__MATERIALS PROVIDED__
★ ★ ★ ★ ★ ★ ★

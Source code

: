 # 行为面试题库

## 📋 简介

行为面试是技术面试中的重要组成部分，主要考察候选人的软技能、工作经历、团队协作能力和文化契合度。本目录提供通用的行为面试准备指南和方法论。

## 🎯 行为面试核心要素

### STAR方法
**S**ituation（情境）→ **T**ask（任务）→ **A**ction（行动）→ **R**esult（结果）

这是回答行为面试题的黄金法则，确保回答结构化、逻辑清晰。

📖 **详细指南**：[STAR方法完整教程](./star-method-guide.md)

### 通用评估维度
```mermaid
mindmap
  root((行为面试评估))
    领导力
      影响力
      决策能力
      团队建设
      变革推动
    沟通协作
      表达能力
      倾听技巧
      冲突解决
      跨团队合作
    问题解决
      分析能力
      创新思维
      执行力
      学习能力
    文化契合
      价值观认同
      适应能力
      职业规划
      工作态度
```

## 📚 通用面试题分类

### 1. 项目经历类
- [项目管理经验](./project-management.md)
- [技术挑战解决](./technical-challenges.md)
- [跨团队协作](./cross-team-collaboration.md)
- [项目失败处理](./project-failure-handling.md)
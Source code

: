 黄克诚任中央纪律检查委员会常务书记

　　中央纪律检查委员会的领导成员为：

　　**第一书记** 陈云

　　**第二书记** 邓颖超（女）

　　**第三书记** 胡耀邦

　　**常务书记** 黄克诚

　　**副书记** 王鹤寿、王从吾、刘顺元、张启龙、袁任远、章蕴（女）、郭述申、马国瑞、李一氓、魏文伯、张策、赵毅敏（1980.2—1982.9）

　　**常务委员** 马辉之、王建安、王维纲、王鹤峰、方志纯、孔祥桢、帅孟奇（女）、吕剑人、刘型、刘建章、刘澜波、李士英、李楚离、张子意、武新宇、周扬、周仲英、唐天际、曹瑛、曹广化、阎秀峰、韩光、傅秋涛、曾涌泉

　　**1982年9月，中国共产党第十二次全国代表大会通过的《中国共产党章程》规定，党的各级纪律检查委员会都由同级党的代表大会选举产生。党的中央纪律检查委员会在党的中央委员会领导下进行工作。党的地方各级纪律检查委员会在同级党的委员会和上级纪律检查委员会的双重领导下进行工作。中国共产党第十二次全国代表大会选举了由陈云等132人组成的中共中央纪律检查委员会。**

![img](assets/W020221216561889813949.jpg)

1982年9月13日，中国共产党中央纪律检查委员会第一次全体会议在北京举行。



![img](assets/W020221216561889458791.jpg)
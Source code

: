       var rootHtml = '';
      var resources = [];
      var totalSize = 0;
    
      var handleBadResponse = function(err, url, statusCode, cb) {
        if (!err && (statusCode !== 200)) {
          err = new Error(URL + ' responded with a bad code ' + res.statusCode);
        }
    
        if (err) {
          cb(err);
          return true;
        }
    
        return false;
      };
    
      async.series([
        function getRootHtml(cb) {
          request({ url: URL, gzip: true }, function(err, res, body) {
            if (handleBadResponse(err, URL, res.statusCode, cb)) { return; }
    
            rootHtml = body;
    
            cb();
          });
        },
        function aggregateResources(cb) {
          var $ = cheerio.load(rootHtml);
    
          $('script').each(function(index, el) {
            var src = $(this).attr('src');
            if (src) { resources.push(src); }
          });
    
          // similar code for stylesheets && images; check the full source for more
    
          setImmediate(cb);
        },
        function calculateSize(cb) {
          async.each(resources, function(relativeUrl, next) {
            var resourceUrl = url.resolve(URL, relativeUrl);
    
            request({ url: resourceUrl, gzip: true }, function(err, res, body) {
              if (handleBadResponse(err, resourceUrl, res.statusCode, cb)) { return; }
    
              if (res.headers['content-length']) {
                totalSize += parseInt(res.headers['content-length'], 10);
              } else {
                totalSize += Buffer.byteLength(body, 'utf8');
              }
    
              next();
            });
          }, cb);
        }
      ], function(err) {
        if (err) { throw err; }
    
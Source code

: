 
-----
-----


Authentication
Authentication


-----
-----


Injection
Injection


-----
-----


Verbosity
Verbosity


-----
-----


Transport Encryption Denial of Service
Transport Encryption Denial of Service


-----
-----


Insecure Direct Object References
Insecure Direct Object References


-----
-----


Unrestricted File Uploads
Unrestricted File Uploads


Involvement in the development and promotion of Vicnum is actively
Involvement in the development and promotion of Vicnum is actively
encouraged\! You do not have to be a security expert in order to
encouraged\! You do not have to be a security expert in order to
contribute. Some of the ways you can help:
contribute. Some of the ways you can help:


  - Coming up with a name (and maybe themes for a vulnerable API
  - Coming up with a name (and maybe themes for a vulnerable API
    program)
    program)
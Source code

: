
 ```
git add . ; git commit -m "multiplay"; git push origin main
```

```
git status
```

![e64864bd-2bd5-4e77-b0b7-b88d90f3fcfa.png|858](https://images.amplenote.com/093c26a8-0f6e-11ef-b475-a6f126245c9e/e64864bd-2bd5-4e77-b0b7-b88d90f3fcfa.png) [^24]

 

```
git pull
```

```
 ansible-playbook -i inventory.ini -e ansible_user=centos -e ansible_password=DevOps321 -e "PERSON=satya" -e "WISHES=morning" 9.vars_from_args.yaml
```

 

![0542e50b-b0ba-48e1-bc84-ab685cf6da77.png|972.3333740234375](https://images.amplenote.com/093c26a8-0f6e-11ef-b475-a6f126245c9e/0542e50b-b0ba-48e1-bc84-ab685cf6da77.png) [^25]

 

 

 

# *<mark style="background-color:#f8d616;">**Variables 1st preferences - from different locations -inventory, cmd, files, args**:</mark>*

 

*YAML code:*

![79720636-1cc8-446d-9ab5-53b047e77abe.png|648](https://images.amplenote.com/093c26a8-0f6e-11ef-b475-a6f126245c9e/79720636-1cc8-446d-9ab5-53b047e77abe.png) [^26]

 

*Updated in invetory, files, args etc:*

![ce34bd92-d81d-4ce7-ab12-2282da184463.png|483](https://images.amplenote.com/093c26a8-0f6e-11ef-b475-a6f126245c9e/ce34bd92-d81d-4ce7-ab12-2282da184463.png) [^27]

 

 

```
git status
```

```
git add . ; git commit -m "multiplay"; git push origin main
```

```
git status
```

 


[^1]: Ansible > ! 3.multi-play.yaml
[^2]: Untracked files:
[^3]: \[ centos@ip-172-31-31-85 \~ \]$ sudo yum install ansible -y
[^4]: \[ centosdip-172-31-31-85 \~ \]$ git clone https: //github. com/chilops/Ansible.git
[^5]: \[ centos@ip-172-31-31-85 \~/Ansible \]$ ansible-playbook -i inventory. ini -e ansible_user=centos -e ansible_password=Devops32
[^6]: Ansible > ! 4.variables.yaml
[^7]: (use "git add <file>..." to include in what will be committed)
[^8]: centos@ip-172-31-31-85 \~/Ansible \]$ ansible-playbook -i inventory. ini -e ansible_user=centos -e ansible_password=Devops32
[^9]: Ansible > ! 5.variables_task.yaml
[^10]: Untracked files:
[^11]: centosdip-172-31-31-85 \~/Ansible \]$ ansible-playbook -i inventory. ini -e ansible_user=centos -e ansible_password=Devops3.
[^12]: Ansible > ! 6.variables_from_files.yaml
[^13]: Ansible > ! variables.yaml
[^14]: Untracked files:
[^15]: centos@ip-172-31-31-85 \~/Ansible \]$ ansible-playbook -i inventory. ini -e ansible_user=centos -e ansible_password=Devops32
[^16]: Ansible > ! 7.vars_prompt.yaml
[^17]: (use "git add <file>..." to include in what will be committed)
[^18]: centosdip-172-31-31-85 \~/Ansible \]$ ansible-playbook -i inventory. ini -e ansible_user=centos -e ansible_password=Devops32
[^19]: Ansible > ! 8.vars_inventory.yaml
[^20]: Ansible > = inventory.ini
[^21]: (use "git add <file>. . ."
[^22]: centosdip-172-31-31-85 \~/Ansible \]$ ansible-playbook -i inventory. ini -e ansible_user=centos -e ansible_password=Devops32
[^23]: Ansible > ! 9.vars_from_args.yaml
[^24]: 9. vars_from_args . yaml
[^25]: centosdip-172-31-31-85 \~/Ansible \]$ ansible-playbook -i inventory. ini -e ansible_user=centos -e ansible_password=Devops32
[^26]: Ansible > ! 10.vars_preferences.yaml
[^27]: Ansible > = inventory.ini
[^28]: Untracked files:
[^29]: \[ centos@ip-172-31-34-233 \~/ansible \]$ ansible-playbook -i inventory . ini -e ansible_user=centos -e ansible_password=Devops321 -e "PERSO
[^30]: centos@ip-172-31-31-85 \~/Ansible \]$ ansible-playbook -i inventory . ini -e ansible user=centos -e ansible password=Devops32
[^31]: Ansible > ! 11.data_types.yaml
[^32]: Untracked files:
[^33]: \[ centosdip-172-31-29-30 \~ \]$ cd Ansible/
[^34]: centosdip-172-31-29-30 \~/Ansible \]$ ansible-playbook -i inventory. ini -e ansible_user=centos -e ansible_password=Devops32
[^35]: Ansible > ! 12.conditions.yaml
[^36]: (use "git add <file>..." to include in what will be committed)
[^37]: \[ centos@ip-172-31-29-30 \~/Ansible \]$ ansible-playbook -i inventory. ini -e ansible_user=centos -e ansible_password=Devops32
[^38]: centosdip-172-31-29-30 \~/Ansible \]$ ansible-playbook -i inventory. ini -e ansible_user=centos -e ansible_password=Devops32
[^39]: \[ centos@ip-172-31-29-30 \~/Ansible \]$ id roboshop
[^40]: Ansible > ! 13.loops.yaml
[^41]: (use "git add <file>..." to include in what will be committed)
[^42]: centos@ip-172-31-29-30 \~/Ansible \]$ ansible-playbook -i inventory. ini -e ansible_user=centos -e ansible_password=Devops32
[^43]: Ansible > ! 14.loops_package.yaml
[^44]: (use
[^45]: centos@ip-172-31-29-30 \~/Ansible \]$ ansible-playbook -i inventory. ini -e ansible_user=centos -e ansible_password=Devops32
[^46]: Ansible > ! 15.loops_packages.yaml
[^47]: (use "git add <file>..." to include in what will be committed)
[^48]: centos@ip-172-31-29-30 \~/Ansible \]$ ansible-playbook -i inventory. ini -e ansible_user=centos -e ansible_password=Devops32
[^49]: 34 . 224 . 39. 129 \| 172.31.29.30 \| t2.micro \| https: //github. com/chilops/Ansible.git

★ ★ ★ ★ ★ ★ ★

__REQUIRED WORK__
Leaving out every line before the one with "[^46]: Ansible > ! 15.loops_packages.yaml", print the rest of the listing above exactly, through its final line.

__ANSWER BOX__
[^46]: Ansible > ! 15.loops_packages.yaml
[^47]: (use "git add <file>..." to include in what will be committed)
[^48]: centos@ip-172-31-29-30 \~/Ansible \]$ ansible-playbook -i inventory. ini -e ansible_user=centos -e ansible_password=Devops32
[^49]: 34 . 224 . 39. 129 \| 172.31.29.30 \| t2.micro \| https: //github. com/chilops/Ansible.git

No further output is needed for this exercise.